On "item = nullptr", the unique_ptr will deallocate its original contents (to prevent memory leaks). Because unique_ptr is generic and supports custom deallocator functions, and the custom deallocator might not accept nullptr as an argument, the unique_ptr destructor is specified to do something like "if (get() != nullptr) get_deleter()(get());".

In this function, the unique_ptr destructor is only called after the "item->n % 2" check, which is dereferencing the pointer. Then the compiler knows the pointer can't be nullptr, so it can omit the "if (get() != nullptr)" test and save some time and code size. (In this case it's only a couple of instructions, but it's not hard to imagine similar cases where the 'if' is followed by an 'else' with a much larger chunk of code, and eliminating the whole 'else' clause could make a big difference.)

The null check wasn't intentionally added to this code by any programmer, it's just a part of the (relatively) safe abstraction provided by unique_ptr, so it's included in the code that's generated by the template instantiation. In this function the code is used in a way where the check is redundant and the compiler is able to figure that out because it sees the programmer was deliberately dereferencing the pointer, so the abstraction has zero cost and the programmer doesn't have to revert to a less-safe kind of pointer to get the same performance.

Footguns

Posted Jul 19, 2021 13:16 UTC (Mon) by mrugiero (guest, #153040) [Link] (3 responses)

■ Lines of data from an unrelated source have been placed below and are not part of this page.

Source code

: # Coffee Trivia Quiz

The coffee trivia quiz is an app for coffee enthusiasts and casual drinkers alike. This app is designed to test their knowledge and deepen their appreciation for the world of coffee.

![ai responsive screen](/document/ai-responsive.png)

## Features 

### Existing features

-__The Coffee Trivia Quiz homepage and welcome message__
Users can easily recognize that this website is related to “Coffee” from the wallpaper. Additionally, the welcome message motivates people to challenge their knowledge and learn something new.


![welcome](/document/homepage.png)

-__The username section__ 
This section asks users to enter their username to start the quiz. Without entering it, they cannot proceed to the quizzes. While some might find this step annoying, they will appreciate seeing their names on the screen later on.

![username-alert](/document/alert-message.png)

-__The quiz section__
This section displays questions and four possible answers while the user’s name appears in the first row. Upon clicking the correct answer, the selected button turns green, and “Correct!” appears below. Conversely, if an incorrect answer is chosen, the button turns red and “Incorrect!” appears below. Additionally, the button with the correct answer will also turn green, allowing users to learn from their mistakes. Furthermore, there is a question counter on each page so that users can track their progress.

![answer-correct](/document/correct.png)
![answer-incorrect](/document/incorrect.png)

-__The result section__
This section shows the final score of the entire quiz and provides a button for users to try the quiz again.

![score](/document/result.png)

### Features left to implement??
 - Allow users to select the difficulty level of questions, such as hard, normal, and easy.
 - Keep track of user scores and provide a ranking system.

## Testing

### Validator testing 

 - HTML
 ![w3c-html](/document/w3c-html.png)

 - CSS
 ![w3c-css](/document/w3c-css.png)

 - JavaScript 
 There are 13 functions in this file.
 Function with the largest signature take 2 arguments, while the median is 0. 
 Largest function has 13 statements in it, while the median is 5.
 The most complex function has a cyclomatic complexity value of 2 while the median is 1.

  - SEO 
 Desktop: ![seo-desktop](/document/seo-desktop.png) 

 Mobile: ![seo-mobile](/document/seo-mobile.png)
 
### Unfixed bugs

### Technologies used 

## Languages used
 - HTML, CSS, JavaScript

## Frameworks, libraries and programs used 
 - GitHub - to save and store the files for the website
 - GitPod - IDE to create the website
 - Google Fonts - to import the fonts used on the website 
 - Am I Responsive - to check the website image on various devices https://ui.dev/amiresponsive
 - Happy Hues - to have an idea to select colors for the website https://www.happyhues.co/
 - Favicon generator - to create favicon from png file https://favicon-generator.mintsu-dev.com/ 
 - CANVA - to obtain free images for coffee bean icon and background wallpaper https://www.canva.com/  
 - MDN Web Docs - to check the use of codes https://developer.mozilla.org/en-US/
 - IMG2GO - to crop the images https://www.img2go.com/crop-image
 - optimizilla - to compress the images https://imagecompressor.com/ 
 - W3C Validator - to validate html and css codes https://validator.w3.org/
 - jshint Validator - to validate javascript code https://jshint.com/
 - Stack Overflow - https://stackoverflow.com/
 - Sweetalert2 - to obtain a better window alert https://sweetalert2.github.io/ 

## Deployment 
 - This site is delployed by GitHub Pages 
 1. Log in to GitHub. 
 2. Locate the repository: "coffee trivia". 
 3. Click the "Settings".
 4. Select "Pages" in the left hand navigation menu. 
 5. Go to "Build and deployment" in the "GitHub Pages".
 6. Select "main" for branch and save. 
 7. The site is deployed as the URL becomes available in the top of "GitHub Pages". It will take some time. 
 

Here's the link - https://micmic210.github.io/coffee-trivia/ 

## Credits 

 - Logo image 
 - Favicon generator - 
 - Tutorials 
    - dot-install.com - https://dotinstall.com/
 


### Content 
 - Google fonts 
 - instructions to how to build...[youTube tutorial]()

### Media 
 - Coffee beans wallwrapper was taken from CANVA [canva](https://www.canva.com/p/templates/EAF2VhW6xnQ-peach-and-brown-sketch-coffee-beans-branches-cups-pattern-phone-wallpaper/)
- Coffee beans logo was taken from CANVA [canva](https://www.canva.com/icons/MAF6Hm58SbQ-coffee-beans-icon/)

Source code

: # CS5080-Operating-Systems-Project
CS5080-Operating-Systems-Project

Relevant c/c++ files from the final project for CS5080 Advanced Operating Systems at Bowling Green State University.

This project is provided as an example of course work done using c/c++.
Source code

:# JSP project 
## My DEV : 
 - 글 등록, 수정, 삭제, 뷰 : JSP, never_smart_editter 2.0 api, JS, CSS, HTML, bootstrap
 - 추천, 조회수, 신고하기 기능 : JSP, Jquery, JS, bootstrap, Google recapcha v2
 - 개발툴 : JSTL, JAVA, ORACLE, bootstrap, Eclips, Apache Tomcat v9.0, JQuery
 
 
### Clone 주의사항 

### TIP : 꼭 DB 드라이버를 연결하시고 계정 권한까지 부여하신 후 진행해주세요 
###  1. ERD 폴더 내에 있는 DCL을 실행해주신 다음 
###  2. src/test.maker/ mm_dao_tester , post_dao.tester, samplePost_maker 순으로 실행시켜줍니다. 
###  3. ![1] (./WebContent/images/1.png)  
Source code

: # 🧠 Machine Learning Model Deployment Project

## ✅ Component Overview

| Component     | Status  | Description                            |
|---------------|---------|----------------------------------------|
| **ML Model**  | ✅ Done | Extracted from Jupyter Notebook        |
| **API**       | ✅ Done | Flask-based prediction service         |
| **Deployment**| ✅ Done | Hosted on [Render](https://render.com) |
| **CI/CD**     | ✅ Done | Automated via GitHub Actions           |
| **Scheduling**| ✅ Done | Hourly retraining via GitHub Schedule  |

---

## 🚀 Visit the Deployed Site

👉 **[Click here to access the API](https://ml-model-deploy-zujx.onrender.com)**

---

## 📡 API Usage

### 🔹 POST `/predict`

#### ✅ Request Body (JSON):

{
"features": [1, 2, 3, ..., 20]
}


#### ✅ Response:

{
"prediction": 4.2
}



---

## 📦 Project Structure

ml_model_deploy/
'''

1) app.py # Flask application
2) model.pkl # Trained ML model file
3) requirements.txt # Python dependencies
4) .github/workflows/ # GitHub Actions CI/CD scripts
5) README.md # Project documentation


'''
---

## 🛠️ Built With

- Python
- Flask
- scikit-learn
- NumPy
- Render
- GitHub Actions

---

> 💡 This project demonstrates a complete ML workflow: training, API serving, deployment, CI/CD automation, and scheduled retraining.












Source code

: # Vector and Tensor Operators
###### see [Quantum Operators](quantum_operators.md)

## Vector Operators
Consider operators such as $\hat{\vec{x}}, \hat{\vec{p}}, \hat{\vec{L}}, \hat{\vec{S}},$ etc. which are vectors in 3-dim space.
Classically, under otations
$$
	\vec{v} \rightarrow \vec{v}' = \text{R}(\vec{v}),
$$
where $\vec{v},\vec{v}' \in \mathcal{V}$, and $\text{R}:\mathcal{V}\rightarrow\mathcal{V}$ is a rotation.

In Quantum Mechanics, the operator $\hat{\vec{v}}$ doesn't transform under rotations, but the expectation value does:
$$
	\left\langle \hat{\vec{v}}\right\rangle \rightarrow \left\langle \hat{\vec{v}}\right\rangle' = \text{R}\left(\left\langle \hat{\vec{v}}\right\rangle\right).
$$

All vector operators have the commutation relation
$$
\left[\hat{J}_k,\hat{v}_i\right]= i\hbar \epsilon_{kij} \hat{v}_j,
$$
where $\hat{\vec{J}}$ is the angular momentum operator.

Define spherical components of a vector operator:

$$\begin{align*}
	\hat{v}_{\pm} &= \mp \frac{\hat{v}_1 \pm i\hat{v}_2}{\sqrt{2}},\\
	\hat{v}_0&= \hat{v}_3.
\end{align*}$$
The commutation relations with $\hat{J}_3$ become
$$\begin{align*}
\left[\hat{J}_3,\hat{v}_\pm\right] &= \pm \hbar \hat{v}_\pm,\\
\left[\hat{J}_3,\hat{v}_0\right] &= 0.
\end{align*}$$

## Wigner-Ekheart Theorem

> There are two interpretations here; either forty is NULL, or it isn't. If forty is NULL, then ptr->value; is UB, and thus the code snippet invokes UB. If forty is not NULL, then ptr->value is not UB, and so the compiler reasons that !forty must be false, always.
AFAICT, the logical conclusion here is that every pointer argument can be NULL unless proved otherwise. Since you can't prove that for non-static functions, that's necessarily UB. This is why many compilers have extensions to explicitly tell the compiler an argument can never be NULL.

> In this particular example, the compiler's reasoning chain (and the user's mistake) is fairly obvious, and it wouldn't be challenging to have a warning that says "hey, !forty is always false because ptr->value would be UB otherwise, so this if statement is not meaningful", and have the user spot the error from there, but it gets more challenging with complex code. And neither compiler developers nor standard committees seem willing to say that good C compilers give a friendly warning when they find a codepath that invokes UB - in part because it'd trigger a lot of noise on legacy codebases.
Which was exactly my point. Besides, the point of triggering noise is moot IMO, since you can always add a flag to ignore the warning like with any other warning.

Footguns

Posted Jul 19, 2021 13:27 UTC (Mon) by farnz (subscriber, #17727) [Link] (2 responses)

> > There are two interpretations here; either forty is NULL, or it isn't. If forty is NULL, then ptr->value; is UB, and thus the code snippet invokes UB. If forty is not NULL, then ptr->value is not UB, and so the compiler reasons that !forty must be false, always.

> AFAICT, the logical conclusion here is that every pointer argument can be NULL unless proved otherwise. Since you can't prove that for non-static functions, that's necessarily UB. This is why many compilers have extensions to explicitly tell the compiler an argument can never be NULL.

This is why the function included the check "if (!forty) { return; }"; after that test, forty is provably not NULL, and the compiler can optimize knowing that forty is not NULL. The gotcha is that the user invoked UB before that check by dereferencing ptr, and the compiler used that information to know that forty cannot be NULL after the dereference, because if it is, UB is invoked.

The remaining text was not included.